The Research Alliance conducts rigorous studies on topics that matter to the city’s public schools. We worked with them to discover data insights and visualize these for education advocates and policymakers. We chose to explore topics around the theme of geography and schools, through interactive maps using the D3 library.

An interactive map helped in communicating multivariate analysis quickly


Data Research

Some questions stood out during our research - where are most of the schools located? Which neighborhoods are seeing more school closures than others? How are the closures affecting student performance and class sizes? We set about finding the answers to these questions, by first looking through existing data collected by the Research Alliance. Their data spanned a period of 17 years from 1996 to 2012, which effectively set a time boundary for our analysis.

After analyzing the datasets using RStudio, we observed some problems with data quality. First of all, there were gaps in the data. More specifically, many schools had not collected data for a few years. We had to interpolate the values to compensate for that. Secondly, the school coordinates were not always listed. That required looking at public records for the correct location. Thirdly, both the names & IDs of schools changed over time, due to a combination of school closures and renaming. We did not have a good solution to handle this, so the visualization ended up highlighting the discrepancy.
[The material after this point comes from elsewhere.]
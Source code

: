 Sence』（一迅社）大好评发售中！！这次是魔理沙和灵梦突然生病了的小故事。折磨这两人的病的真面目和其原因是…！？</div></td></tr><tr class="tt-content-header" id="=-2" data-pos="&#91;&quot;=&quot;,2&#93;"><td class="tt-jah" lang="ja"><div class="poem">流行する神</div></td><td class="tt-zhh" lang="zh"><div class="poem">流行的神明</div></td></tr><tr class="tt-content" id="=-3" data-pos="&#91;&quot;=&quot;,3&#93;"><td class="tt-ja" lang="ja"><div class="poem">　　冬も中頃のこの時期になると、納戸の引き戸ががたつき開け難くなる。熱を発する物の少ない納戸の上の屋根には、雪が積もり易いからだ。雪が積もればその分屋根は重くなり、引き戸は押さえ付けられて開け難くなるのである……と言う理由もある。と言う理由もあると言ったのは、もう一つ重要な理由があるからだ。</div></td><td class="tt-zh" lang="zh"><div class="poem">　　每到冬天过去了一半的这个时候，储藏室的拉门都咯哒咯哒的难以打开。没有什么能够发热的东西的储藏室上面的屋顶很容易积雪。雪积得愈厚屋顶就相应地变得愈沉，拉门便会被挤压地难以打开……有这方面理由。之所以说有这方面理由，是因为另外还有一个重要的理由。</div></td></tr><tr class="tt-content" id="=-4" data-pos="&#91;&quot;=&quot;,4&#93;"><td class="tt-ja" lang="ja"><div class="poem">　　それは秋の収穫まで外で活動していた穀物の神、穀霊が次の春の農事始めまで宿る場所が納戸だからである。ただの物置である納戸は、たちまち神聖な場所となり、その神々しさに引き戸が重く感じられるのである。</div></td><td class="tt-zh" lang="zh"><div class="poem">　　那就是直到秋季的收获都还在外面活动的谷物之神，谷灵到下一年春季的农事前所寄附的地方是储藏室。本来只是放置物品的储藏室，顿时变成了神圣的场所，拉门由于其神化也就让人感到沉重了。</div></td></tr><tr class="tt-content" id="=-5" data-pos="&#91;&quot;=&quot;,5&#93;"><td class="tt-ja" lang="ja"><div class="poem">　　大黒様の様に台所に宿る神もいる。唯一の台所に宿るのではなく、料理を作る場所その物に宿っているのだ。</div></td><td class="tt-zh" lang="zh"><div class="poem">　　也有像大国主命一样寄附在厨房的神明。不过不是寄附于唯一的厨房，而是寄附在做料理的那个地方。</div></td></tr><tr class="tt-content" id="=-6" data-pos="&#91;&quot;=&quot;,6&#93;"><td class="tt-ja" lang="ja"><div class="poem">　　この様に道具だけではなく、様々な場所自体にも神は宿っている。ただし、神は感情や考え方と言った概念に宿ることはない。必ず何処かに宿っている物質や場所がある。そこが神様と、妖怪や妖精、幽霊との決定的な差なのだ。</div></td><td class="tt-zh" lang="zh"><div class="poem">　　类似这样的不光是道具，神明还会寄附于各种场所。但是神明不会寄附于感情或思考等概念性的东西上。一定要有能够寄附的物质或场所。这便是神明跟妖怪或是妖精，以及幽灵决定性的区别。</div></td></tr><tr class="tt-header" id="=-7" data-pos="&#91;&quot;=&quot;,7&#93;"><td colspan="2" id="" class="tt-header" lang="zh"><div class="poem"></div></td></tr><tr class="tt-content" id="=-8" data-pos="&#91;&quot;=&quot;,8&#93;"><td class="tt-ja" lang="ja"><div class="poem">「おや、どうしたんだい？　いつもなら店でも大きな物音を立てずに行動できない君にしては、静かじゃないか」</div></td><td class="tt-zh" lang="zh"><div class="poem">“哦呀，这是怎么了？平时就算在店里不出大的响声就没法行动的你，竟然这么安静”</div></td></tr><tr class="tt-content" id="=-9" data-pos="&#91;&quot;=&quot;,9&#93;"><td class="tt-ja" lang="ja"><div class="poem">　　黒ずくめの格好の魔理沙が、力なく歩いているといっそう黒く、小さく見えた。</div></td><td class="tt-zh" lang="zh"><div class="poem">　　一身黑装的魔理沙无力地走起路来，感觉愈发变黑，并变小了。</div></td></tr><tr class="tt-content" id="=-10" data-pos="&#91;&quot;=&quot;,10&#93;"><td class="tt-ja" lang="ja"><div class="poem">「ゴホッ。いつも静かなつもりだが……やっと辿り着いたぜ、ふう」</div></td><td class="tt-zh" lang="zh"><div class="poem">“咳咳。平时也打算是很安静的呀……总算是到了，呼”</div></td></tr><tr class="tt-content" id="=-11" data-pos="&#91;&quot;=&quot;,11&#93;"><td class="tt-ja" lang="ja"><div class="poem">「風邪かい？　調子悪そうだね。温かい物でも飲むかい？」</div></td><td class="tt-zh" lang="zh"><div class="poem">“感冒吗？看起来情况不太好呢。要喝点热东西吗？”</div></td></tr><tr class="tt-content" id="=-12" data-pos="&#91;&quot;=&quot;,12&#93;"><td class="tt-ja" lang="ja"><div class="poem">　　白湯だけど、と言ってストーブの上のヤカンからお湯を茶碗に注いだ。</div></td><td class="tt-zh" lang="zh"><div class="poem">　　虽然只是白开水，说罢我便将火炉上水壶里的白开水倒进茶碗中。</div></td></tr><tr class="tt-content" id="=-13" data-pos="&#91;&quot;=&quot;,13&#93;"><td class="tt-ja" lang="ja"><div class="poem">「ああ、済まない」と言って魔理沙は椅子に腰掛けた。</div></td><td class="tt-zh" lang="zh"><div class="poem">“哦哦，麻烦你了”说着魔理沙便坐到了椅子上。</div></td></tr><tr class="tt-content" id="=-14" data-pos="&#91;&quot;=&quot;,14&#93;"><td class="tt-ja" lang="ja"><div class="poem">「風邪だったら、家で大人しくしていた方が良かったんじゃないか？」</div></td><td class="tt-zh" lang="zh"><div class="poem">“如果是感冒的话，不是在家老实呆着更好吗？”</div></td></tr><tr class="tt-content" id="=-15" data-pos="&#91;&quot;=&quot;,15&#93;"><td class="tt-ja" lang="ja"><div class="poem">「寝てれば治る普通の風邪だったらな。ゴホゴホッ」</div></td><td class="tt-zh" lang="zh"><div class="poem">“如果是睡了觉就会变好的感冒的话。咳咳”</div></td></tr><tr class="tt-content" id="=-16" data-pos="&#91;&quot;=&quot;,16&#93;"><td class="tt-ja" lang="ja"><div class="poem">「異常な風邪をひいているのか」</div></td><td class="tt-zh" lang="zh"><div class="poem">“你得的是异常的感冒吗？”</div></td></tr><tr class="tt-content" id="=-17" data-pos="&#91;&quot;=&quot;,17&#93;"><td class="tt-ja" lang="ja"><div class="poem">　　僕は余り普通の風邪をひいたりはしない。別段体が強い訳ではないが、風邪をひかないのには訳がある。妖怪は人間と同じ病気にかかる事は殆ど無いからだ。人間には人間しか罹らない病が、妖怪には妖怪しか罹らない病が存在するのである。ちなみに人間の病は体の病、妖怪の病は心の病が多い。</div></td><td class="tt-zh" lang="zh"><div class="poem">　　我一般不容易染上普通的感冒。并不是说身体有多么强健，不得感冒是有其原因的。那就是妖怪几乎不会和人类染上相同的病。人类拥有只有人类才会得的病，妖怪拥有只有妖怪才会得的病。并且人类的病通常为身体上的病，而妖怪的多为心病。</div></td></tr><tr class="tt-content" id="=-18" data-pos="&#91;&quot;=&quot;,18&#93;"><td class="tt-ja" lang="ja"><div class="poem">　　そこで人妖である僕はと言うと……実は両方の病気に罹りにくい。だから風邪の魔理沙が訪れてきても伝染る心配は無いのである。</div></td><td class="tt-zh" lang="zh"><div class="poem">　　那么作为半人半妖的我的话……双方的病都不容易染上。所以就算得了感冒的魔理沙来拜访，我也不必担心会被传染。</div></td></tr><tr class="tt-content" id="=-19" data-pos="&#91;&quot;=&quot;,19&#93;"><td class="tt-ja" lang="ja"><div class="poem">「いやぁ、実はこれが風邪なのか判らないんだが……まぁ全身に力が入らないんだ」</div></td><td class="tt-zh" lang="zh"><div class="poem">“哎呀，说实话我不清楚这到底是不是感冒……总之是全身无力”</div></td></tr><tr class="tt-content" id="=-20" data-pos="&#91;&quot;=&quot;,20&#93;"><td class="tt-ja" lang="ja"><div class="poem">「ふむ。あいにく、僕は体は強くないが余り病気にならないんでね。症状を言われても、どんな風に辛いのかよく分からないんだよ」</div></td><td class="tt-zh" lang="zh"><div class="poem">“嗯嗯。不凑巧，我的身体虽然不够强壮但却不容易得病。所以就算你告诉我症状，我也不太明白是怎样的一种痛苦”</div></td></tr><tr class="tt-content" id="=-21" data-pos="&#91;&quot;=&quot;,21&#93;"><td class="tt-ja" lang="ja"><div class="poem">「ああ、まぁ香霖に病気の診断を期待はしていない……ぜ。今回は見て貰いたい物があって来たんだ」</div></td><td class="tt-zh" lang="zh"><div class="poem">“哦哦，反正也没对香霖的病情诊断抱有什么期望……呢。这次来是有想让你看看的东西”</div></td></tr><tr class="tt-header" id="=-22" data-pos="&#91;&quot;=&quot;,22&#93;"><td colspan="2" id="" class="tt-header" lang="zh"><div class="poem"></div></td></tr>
This visualization provided an insight into school openings across time and geography. However, the dots moved around when an ID was reused for a new school.


Design concerns

Maps are useful for exploring geographic data, but they come with their design concerns. The first challenge was with displaying quantitative information using differing bubble sizes. For dense school districts, the bubbles would overlap each other, making it difficult to distinguish one from the other. We had to add custom code to move colliding bubbles away from each other. The second challenge was communicating quantitative changes over time. Animating bubble size is meant to be a way to address that. However, watching shrinking/expanding bubbles is not the ideal way to see patterns over time. We introduced sparklines to help overcome this limitation with bubble animations. They served well at observing changes over time for a single data stream. 

Bubble map helped to convey relative size of schools across geography. You can see them overlapping in the Bronx boroughs towards the top left.


Performance issues

A website is the preferred mode of delivery for interactive visualizations, since it is readily accessible on desktop, tablet & phones. However, they bring up some interesting performance issues. The first challenge was loading a large shapefile of NYC school districts. By converting shapefile to topo-json format, we were able to improve our load time by 3x. The second challenge was the large dataset. We used RStudio to slice and aggregate the relevant features, and export into a flat CSV file. In hindsight, a lot of these performance issues could have been overcome by using a cloud-based GIS platform like ArcGIS or Carto, but that would have meant giving up some design control.